Adaptive Set-Mass Calibration with Conformal Prediction
Daniil Kazantsev, Mohsen Guizani, Eric Moulines, Maxim Panov, Nikita Kotelevskii
TL;DR
This work introduces cumulative mass calibration (CMC) and the CMCE metric to evaluate set-valued calibration, addressing the gap that traditional confidence- or class-wise calibration do not guarantee predictive-set validity. It builds on split conformal prediction to obtain marginally valid predictive sets and then applies two simple post-hoc procedures, mass rescaling and temperature scaling, to enforce a cumulative mass constraint at a chosen level $1-\alpha$, yielding $\alpha$-cumulative-mass-calibrated classifiers with marginal guarantees. Empirically, the proposed methods consistently improve CMCE and often other metrics (ECE, cw-ECE, NLL, Brier) on large-class benchmarks (e.g., CIFAR-100, ImageNet, iNaturalist21), and produce near-ideal cumulative-mass calibration curves, especially as the number of classes grows.
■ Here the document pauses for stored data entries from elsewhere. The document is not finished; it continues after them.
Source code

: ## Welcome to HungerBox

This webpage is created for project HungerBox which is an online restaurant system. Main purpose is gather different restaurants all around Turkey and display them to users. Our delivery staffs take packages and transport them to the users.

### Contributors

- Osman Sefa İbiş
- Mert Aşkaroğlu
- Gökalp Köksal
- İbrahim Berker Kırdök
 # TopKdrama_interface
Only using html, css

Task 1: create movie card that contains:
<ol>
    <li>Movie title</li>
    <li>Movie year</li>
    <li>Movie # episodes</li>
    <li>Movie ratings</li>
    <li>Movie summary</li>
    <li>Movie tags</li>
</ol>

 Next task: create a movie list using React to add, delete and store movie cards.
The results demonstrate practical, scalable calibration with theoretical marginal guarantees, while highlighting limitations related to choosing $\alpha$, conditional calibration, and potential conservativeness in heterogeneous data settings.
Abstract
Reliable probabilities are critical in high-risk applications, yet common calibration criteria (confidence, class-wise) are only necessary for full distributional calibration, and post-hoc methods often lack distribution-free guarantees. We propose a set-based notion of calibration, cumulative mass calibration, and a corresponding empirical error measure: the Cumulative Mass Calibration Error (CMCE). We develop a new calibration procedure that starts with conformal prediction to obtain a set of labels that gives the desired coverage. We then instantiate two simple post-hoc calibrators: a mass normalization and a temperature scaling-based rule, tuned to the conformal constraint. On multi-class image benchmarks, especially with a large number of classes, our methods consistently improve CMCE and standard metrics (ECE, cw-ECE, MCE) over baselines, delivering a practical, scalable framework with theoretical guarantees.